Dearest reader, as promised, here is the next weekly installment of "Reports from Villa Park, in the style of.......

                                                                       Randy-the-Pooh and Fox in The Hundred Ache-r Sher-Wood.
                                                                       In Which Randy Loses a Manager and Almost Finds One

                                                                                               (In the style of AA Milne)

It was a blustery day in Aston, and the leaves blew across The-Park-With-the-Villa-In-It, gathered in papery-dry heaps and fluttered across the terraces. Randy-the-Pooh and his Very Best Friend Fox were walking along a track together. Let’s eavesdrop on our little friends, and see what they are talking about…….

“We’ll never get relegated because I’ve renamed the Team ‘Aston Tigger’ ”.

“Why?” said Fox.

“Because when we hit the bottom of the table, we bounce”

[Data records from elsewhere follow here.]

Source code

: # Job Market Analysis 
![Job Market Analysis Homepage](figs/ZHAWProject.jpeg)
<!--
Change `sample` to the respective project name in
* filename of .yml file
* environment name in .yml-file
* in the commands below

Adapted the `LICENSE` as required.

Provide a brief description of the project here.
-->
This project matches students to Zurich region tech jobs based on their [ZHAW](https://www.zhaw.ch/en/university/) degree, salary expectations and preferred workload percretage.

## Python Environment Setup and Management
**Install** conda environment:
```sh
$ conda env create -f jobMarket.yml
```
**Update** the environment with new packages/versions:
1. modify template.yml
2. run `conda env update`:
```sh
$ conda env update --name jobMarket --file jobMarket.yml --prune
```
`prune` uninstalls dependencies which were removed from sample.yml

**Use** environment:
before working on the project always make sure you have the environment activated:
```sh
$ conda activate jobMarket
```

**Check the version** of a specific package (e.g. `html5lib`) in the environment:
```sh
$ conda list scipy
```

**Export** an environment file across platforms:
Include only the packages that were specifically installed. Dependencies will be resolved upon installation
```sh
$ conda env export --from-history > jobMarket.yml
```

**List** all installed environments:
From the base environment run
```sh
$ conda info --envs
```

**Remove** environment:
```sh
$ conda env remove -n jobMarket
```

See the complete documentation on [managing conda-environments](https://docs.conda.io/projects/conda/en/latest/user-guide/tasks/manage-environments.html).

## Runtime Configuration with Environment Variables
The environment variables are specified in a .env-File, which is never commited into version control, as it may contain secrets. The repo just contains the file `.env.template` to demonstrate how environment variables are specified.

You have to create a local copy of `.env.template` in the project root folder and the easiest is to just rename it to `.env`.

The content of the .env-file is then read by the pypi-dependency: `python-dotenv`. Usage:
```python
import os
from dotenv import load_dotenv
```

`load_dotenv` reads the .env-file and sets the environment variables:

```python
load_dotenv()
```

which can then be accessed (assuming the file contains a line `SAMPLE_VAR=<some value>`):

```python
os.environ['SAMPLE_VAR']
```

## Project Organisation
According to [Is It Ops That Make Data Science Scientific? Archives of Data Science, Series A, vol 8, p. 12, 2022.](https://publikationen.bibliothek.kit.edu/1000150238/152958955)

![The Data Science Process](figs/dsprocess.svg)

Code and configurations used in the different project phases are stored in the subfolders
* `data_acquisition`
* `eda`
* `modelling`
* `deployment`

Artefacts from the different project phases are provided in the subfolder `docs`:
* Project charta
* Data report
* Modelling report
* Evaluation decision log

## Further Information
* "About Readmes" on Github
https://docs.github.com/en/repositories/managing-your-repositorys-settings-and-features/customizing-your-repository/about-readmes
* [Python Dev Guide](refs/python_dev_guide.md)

And then Randy-the-Pooh sang a little song:

“But whatever our weight in pounds,
shillings, and ounces,
We’re called Aston Tigger because
of our bounces.”

Fox looked confused and didn’t know what table Randy-the –Pooh was talking about, but he hoped it was a table that had honey jars on it, because Randy-the-Pooh always ate all of Fox’s honey supplies when he popped in for a “smackerel” of something at elevenses.

“Anyway”, said Randy-the-Pooh. “It’s time we went on an Awfully Big Recruitment Adventure. I’m feeling all rumbly in my tumbly and I want a new manager by lunchtime”.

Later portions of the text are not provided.